From Sea Life: On Second-hand Sails
after Sean Borodale
we come from Essex marshes
mudflats waiting for the tide
greenshanks digging bills in
praying there’s no fog
we listened to shipping forecasts
at six pm and midnight
Dad’s fags glowing
above the chart table
a gentle swaying
of the hull at anchor
I saw dolphins mid-Atlantic
the curved back of a humpback whale
noshed ration packs of bitter chocolate
biscuits in silver paper
Silverstones our steel boat
on a broad reach home
I didn’t know where home was
Mum wanted apple trees
Dad needed shirts and ties
deck needed a fresh coat of paint
we dropped hook
up the Penryn River
re-built a house
dropped roof-tacks
into waist-high grass
grew raspberries and roses
the mud in this new creek
smells of lugworms
thick as congealed blood
sticks us to land
let’s watch the tide rise
bubbling and oozing
the flap flap flap
of swan’s wings
steady as a gimbled stove
we are far from Essex
slit open my chest space
my heart beats silt-slow
ragworm-red
the sun sets the same
wherever we live


Anchored Just off Falmouth Town
1
A boat is a very small place
in the rain
thunder-sound of engines
the Dock's massive piles queening up from a sea-bed of shopping trolleys
kelp roots, bones
here we are in town again
squawk and call of gulls
someone shouts low tide
damp cushion under my bum
2
today is grey
grey as in unshed tears
some sections of sky thicker
closer to the sea of masts
today smells of petrichor
today could be a doughnut day, a croissant day
a kinder to my children day
we don't know how long we share this space
my granny would have said
3
further over in the grey sea
a cormorant dives
his back a rounded n
perhaps he will be lucky

No Anchoring
We are eelgrass.
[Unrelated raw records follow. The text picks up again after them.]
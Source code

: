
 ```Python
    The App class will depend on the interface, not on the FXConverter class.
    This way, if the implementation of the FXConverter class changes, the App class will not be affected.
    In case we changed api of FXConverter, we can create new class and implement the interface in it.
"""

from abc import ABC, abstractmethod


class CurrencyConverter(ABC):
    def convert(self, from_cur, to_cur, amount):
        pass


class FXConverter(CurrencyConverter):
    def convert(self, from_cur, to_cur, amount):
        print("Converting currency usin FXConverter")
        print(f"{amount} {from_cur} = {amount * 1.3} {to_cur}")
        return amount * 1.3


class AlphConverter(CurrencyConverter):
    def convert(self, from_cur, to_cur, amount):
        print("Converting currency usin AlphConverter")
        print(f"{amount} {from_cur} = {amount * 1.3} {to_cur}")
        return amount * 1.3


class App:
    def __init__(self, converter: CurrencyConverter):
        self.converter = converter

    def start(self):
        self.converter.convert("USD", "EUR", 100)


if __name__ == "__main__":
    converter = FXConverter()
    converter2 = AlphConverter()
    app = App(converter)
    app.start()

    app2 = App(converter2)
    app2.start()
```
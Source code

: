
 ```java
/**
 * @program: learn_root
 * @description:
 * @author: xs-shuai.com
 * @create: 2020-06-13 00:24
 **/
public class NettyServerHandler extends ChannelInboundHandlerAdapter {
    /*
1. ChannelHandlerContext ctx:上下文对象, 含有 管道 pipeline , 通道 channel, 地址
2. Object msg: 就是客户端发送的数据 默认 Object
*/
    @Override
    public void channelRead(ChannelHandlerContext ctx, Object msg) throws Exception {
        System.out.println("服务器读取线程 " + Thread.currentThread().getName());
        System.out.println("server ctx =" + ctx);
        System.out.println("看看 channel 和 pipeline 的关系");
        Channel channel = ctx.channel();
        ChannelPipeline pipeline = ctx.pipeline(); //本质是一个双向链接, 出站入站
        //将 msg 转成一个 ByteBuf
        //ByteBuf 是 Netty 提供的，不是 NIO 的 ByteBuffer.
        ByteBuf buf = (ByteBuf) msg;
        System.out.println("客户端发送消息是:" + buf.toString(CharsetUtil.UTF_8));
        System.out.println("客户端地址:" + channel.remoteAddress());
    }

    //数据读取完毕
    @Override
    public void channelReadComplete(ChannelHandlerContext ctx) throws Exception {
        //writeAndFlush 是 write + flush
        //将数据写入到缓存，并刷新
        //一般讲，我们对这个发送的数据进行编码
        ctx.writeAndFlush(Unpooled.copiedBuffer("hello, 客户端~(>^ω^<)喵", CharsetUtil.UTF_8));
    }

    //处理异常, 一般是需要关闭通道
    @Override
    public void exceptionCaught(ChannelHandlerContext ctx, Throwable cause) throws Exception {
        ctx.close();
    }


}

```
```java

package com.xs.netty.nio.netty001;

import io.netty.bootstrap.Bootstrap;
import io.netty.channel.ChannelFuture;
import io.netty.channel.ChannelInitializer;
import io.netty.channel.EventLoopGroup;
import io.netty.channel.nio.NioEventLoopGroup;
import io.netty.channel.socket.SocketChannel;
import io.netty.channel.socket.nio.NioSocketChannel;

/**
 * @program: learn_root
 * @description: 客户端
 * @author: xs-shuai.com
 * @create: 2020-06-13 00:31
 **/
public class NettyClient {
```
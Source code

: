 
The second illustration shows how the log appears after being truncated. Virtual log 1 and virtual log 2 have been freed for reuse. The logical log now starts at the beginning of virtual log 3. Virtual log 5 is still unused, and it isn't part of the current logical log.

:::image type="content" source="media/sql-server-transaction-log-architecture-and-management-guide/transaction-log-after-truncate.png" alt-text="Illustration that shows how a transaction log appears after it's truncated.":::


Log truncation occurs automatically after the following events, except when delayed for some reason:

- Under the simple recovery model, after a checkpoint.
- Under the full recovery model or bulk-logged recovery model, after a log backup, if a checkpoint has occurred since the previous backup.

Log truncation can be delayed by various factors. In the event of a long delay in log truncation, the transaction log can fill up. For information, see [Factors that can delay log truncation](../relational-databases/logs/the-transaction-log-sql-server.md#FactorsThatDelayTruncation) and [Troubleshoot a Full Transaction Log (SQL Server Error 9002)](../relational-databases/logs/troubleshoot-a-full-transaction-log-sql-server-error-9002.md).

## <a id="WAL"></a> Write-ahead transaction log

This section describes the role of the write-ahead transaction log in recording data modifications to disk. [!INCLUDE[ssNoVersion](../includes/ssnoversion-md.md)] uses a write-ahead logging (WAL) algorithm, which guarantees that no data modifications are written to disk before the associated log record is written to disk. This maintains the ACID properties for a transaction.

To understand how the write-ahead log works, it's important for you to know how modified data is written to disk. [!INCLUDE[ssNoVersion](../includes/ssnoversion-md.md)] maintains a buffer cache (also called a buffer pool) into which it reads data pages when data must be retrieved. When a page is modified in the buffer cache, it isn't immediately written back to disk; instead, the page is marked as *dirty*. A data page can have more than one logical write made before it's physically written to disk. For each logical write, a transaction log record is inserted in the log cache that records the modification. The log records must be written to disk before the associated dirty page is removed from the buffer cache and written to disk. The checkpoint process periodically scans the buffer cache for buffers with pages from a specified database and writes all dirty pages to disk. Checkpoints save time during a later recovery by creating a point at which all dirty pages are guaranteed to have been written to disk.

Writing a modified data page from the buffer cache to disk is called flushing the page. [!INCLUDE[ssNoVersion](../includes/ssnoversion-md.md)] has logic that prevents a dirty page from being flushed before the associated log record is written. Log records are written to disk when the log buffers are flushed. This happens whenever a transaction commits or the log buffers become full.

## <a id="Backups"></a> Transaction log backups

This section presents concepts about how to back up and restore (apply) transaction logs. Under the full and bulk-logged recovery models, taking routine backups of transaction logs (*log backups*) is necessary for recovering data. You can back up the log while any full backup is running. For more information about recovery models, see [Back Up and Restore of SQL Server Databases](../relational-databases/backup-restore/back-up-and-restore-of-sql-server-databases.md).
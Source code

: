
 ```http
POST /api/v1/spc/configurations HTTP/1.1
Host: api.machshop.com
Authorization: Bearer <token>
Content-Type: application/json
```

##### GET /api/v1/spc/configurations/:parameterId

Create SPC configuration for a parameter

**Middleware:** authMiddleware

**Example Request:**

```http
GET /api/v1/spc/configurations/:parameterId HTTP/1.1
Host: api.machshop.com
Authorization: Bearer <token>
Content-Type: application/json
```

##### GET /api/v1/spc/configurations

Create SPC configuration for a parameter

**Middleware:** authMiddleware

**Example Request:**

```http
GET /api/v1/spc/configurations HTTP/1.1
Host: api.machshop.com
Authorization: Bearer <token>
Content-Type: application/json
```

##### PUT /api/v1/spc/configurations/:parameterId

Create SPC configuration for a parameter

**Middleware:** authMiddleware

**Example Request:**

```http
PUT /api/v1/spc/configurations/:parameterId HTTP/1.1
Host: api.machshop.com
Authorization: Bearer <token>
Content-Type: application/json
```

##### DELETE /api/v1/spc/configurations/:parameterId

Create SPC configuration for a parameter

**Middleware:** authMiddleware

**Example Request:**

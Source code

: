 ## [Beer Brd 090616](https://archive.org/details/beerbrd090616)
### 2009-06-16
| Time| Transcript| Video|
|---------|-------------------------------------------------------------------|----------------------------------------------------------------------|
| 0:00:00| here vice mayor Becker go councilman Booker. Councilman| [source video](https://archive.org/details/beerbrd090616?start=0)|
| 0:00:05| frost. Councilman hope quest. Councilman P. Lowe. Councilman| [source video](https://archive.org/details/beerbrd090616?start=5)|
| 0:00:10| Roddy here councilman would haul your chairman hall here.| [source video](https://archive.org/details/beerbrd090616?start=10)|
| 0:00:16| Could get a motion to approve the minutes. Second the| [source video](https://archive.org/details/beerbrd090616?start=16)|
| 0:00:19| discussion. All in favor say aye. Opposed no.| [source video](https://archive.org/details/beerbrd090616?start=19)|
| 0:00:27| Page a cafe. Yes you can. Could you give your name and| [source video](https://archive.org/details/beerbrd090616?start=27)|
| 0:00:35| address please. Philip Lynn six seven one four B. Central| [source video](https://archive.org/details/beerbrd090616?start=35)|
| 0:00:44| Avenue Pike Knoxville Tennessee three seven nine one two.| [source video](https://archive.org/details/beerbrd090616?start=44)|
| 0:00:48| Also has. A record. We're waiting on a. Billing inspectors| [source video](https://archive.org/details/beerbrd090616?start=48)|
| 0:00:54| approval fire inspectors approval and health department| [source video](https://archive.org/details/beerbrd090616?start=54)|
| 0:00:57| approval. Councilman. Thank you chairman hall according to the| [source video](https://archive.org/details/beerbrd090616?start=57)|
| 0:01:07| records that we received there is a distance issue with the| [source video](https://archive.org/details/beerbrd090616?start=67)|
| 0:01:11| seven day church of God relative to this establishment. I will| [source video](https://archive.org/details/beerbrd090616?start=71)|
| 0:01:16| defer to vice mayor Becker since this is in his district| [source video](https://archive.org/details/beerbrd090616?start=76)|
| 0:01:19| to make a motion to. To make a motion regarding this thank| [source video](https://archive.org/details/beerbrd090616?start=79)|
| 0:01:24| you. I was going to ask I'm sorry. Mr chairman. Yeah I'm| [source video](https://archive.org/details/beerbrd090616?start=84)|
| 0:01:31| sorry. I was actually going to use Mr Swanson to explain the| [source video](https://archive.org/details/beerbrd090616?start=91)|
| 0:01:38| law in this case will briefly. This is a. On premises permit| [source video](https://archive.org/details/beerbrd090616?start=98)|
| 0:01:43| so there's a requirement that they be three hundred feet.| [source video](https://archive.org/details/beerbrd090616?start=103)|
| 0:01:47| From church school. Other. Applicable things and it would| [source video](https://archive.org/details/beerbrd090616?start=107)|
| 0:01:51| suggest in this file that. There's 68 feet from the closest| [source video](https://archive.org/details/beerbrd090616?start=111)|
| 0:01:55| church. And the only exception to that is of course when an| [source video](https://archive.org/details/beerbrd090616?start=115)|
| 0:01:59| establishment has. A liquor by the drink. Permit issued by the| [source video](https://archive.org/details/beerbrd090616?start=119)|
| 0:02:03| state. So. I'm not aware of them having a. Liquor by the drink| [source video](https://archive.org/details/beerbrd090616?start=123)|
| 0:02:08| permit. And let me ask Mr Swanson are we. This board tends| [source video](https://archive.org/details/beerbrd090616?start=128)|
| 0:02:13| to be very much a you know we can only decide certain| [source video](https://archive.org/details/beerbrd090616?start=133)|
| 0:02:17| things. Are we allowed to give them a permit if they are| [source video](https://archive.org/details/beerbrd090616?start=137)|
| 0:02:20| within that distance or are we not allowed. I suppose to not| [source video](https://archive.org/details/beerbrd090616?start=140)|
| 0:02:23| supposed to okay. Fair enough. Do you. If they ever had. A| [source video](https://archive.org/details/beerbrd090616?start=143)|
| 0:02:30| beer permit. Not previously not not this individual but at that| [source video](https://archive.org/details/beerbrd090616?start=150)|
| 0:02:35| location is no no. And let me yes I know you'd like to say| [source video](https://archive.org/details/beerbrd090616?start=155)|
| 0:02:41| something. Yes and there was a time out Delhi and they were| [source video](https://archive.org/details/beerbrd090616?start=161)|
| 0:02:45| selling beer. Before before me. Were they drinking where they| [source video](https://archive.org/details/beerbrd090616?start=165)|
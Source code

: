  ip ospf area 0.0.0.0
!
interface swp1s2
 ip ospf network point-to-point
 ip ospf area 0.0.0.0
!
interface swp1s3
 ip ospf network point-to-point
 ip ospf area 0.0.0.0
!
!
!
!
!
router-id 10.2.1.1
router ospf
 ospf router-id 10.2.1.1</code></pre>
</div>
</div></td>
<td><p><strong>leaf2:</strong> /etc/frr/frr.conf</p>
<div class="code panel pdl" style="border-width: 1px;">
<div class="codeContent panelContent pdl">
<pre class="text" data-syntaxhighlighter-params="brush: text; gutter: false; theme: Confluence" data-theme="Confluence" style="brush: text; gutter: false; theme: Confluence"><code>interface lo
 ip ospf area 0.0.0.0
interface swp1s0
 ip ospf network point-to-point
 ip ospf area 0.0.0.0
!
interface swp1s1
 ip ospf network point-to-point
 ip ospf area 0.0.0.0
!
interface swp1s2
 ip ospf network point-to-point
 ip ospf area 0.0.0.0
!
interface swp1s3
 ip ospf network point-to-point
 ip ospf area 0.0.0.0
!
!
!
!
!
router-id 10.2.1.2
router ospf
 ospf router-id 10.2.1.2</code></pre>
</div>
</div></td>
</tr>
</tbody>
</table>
We sway in the current,
surge with the tidal ebb and flow.
We’ve been anchored here for generations;
yet the roar of your propellers -
the bite of steel flukes and the grinning chain
carves us to shreds.
There is sunshine in these shallows.
Seahorses snuggle their fry,
tiny tails spooning our stems.
Your own young are squealing;
paddling with outsize feet,
startle pipefish, who flee like arrows.
When the moon rises,
Dinoflagellates dance the fandango.
Cuttlefish ripple happiness.
Inch and crunch, your chains
scour us naked, strip us of shelter, rag our dresses.
Bowing sideways, we cry.
Morning comes and crabs bury themselves in the deserted sands.
Rays ghost away, soaring across shadowlands.
Then the hauling begins. After your coffee,
anchors hack their last graves,
roll taut to snarling winches.
You yachtsmen have had your weekend fun.
Our forests are scattered to the ocean, to your foredeck.
You recognise our corpses. ‘Oh look – Eelgrass.’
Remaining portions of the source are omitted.